Единичные свидетельства в этнологии не просто допустимы, а воспринимаются как особо
ценные - по-видимому, в той мере, в какой она остается
исследованием культуры, т.е. знакового мира, а не только его социальной
репрезентации (проекции).
Такое
последовательное и направленное
использование единичных свидетельств должно быть связано со спецификой самой
сферы познания, и, следовательно,
требует не столько огульной критики, сколько внимательной рефлексии. Можно
отметить, по крайней мере, три основания для их использования: традиционный
интерес антропологии, во-первых, к
разнообразию и варьированию; во-вторых, к
проблеме культурной динамики,
в-третьих, к скрытым, невербальным и зачастую неосознаваемым элементам общественной жизни и культуры.
Антропология
и этнология в особенности традиционно фокусируют внимание на разнообразии
культурных и общественных форм, они и сформировались как науки о разнообразии, выросли из описаний Другого. Отсюда меньшая, по сравнению с социологией,
заинтересованность в генерализации результатов. Ценно каждое свидетельство,
поскольку оно может обнаружить новые параметры различий и отодвинуть границы
варьирования (как открытие одного
фрагмента в палеонтологии способно радикально отодвинуть датировки
происхождения человеческого рода). Вспомним, что требование репрезентативности
выборки (накопления множественных однотипных свидетельств) в социальных науках
связано, прежде всего, именно с обоснованием генерализации выводов.
Есть
еще одно обстоятельство, обусловившее ценность редких и единичных свидетельств.

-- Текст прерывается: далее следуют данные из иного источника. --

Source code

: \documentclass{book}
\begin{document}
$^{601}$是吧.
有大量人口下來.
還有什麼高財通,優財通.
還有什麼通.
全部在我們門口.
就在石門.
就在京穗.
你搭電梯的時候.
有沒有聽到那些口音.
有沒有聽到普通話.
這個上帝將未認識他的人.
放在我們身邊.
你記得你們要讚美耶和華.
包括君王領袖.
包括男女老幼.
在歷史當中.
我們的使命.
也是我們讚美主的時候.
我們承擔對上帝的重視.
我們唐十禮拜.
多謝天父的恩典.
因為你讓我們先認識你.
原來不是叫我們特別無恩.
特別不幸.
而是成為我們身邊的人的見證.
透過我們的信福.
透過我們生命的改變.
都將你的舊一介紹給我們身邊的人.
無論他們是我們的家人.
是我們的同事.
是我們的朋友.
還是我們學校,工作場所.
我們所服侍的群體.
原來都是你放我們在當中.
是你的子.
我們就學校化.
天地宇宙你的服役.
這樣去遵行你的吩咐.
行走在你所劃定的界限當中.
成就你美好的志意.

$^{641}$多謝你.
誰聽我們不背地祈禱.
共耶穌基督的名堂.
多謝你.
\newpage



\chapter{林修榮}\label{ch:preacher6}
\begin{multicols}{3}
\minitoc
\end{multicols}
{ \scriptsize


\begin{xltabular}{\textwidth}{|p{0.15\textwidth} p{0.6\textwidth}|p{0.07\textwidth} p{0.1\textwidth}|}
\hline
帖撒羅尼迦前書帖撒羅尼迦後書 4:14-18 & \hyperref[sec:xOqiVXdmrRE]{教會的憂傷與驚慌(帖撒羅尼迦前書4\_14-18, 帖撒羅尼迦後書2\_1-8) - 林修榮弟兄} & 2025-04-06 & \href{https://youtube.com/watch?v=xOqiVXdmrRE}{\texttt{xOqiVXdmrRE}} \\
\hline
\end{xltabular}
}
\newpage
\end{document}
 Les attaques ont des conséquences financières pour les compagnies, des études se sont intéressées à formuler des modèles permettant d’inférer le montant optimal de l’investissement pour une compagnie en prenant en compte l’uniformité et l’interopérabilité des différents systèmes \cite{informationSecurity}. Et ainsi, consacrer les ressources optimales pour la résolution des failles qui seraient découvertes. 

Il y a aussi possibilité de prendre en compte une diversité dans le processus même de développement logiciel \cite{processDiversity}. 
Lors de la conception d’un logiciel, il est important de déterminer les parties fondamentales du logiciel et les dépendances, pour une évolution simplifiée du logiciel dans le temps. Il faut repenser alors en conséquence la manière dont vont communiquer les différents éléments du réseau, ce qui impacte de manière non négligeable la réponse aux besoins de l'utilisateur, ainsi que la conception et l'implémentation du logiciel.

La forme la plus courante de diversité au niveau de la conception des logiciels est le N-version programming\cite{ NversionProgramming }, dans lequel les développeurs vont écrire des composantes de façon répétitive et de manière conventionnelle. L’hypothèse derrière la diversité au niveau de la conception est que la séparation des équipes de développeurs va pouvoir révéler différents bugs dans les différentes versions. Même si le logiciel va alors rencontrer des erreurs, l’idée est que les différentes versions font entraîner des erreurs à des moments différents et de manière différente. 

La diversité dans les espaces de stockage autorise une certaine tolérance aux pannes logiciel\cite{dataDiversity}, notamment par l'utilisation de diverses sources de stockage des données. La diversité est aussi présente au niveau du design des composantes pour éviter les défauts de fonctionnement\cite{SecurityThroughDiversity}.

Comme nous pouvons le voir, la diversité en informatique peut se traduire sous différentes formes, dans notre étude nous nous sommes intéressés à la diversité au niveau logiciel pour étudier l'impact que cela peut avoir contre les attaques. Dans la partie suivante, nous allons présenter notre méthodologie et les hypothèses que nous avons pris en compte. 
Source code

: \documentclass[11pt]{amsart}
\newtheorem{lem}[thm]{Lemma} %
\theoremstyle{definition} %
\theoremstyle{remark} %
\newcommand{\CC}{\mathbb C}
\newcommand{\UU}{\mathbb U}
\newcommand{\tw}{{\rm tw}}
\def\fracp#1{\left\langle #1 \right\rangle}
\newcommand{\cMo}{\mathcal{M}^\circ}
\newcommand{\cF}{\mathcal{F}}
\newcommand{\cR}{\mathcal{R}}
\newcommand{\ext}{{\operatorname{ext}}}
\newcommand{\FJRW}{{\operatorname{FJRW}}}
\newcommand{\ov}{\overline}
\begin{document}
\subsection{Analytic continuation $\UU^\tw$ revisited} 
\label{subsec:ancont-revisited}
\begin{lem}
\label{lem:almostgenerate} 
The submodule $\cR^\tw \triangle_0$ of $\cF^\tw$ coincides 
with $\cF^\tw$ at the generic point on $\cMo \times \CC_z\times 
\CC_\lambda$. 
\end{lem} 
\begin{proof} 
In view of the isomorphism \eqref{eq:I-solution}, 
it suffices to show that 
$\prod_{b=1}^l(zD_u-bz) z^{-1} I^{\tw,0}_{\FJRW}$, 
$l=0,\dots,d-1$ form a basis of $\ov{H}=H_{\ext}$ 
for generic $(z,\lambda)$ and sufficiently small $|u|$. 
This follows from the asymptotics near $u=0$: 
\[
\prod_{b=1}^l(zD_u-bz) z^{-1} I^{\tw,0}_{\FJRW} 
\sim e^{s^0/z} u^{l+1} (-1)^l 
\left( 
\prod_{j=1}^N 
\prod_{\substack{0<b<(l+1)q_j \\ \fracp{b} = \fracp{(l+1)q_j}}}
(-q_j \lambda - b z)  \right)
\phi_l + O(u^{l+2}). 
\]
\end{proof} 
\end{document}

Исследование культуры, как знаковой матрицы социальной жизни, неизбежно реконструктивно. Надо отдавать себе отчет, что культура как
целое, вся знаковая модель мироздания,
не всегда и не целиком онтологически проявлена. Как правило, она скрыта за
занавесом материального мира или растворена в нем (вещах, действиях, ощущениях
жизни, которые кодируются и прочитываются как знаки), причем в каждый данный
момент актуальна лишь незначительная ее часть, и каждый акт использования знака высвечивает ее точечную
область или ограниченное семантическое поле. Отсюда внимание к каждому новому
свидетельству (акту считывания, актуализации того или иного знака), поскольку
оно делает вклад в реконструкцию всей предполагаемой матрицы. Отсюда же понятна
и ограниченность ценности статистического умножения наблюдений, которые
могут сказать о частоте использования того или иного сегмента, но не могут расширить представлений о целом. Что,
собственно, нужно подсчитывать, когда речь идет о знаках и символах? Число их
носителей? Но культура, как знаковая система, обычно распределена, так что
каждый член социальной системы владеет только определенными ее сегментами на
определенном уровне (среди тех, кого мы называем носителями традиции, есть
более и менее компетентные). В иерархических системах наиболее значимое знание
вообще скрыто и замкнуто в пределах небольшой элитарной группы (жрецов,
правителей, профессионалов и т.п.). Более того, культура может вообще не иметь
носителей в течение длительного времени, существуя в виде материальных
объектов, знаковых систем, никем не прочитываемых не актуализируемых на
протяжении тысячелетий и при благоприятных обстоятельствах способных вновь
развернуться уже в новой социальной среде.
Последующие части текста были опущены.